A legal secretary is an administrative assistant who specializes in the field of law. He or she assists lawyers by preparing legal documents. Legal secretaries are employed in law firms as well as the legal departments of insurance companies, corporations and real estate firms. Completion of a legal assistant training program of up to a year in length is a common educational requirement for many legal secretary positions.
Transcription and legal terminology are two main areas of secretarial training in the field of law. While typing legal documents and correspondence is often the main duty of a legal secretary, he or she may also answer phones, greet clients and schedule appointments. In larger law firms, a receptionist may perform those duties while legal secretaries are responsible for filing, preparing and typing up legal paperwork. Legal secretaries often specialize in a certain type of law, such as family, contract or wills and estates.

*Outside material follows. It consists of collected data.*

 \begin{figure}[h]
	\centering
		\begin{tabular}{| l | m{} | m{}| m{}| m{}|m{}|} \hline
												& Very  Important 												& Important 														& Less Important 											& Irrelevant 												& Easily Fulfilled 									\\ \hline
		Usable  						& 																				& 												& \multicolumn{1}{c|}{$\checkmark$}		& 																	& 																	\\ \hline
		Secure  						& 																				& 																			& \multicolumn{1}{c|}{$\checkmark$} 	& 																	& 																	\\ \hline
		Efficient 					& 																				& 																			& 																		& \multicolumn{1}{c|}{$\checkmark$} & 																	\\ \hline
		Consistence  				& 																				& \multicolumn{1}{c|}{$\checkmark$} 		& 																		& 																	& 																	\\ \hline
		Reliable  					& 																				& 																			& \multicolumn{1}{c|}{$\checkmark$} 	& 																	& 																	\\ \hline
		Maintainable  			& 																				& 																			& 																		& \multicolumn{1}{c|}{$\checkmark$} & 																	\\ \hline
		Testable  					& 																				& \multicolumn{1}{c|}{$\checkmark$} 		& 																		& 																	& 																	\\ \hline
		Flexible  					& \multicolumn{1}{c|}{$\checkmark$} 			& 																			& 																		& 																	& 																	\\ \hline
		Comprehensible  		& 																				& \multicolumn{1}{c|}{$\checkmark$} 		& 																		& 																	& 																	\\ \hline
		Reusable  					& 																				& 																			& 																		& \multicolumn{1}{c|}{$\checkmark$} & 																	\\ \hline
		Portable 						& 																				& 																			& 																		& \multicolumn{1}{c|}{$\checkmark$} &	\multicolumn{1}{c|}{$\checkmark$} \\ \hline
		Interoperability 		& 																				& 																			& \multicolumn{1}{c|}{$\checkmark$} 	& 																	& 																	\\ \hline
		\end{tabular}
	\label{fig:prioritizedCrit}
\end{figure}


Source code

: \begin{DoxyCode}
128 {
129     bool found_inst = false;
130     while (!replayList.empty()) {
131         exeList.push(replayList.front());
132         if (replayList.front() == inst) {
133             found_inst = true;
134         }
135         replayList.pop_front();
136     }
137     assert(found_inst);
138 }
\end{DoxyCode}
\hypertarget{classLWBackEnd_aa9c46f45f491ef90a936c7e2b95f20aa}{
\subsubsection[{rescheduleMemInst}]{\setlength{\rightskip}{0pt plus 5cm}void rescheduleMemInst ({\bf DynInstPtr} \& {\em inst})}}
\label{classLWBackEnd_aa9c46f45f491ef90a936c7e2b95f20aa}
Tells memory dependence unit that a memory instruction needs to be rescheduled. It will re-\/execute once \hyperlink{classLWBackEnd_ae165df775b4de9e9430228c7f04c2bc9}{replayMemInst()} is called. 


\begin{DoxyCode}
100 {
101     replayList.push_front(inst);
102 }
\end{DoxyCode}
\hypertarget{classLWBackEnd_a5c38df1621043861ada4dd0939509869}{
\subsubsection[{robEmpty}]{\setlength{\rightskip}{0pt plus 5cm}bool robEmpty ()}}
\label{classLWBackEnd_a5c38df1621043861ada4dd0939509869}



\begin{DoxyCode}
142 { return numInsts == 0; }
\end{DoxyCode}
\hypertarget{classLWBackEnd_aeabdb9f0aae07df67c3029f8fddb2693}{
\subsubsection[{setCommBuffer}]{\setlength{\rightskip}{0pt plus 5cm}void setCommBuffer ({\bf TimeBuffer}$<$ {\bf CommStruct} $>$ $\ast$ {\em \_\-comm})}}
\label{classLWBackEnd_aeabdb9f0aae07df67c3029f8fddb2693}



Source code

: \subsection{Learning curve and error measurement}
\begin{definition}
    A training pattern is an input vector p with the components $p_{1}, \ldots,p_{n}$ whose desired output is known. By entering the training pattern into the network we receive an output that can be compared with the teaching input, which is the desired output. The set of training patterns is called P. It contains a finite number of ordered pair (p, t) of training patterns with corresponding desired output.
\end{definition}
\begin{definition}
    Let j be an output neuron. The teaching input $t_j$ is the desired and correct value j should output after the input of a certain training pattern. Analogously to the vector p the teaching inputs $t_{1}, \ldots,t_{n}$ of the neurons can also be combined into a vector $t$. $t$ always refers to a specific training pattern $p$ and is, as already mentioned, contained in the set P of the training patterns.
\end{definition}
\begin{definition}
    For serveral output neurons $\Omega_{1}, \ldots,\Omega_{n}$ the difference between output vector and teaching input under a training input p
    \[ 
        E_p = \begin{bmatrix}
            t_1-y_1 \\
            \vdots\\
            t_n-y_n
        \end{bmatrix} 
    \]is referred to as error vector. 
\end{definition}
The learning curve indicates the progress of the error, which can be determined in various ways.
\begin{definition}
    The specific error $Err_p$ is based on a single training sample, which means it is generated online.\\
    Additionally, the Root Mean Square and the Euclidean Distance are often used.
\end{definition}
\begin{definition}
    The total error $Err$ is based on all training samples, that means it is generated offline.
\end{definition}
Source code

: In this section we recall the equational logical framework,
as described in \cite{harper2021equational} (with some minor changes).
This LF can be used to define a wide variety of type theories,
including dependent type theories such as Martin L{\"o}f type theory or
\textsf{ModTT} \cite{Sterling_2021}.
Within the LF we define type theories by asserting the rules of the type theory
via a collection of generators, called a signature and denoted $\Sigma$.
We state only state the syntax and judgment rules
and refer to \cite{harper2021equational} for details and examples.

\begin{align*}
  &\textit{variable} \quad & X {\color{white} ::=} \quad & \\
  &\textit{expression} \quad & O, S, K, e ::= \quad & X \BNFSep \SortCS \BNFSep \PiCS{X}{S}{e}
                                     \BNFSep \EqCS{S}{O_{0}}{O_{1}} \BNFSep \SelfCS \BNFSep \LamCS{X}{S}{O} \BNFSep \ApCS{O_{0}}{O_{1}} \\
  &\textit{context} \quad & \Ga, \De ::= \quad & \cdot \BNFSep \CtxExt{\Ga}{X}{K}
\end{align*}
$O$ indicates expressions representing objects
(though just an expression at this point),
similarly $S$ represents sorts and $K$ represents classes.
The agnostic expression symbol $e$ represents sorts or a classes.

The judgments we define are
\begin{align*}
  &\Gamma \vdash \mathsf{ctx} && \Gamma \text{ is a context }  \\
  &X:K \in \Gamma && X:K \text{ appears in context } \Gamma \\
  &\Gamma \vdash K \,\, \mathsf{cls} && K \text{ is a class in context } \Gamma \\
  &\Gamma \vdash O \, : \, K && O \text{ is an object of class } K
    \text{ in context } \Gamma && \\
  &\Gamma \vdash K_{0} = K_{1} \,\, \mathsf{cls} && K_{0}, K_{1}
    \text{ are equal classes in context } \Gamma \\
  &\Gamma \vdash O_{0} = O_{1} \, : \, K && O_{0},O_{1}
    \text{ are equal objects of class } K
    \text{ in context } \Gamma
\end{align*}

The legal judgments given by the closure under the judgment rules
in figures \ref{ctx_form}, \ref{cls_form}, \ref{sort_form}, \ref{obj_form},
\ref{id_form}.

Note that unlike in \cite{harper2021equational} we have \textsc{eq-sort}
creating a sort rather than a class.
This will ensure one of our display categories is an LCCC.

Fast keyboarding and good computer knowledge are expected in most legal secretary positions. A typing speed of at least 60 words per minute (wpm) is a common expectation. Using file management systems and transcribing a lawyer's dictation into letters or other correspondence are completed by many legal secretaries. Using technology such as voice mail, legal computer software and photocopiers is a typical part of most legal secretaries' workdays. In smaller companies, accounting tasks may be a part of a legal administrative secretary's job description.
If a legal secretary works for a trial lawyer, he or she may accompany the attorney to court to take notes for the case's files. Most legal secretaries are required to work both independently and as part of a team. Some secretaries research legal journals and law books to help lawyers on cases. Client confidentiality must be respected at all times. Attention to detail and an ability to follow through on legal cases are other important characteristics of successful legal administrative assistants or secretaries.
After several years, a legal secretary may be promoted to a supervisory position. After completing more legal courses, or obtaining a certificate or degree, he or she may be eligible to become a paralegal. Paralegals differ from legal secretaries in that they are responsible for more law-related rather than administration-based work. For example, a lawyer may supervise a paralegal in writing legal drafts, whereas a secretary would just prepare and type the documents. In some areas, the term legal assistant can be confusing, as it may refer to either a paralegal or legal secretary.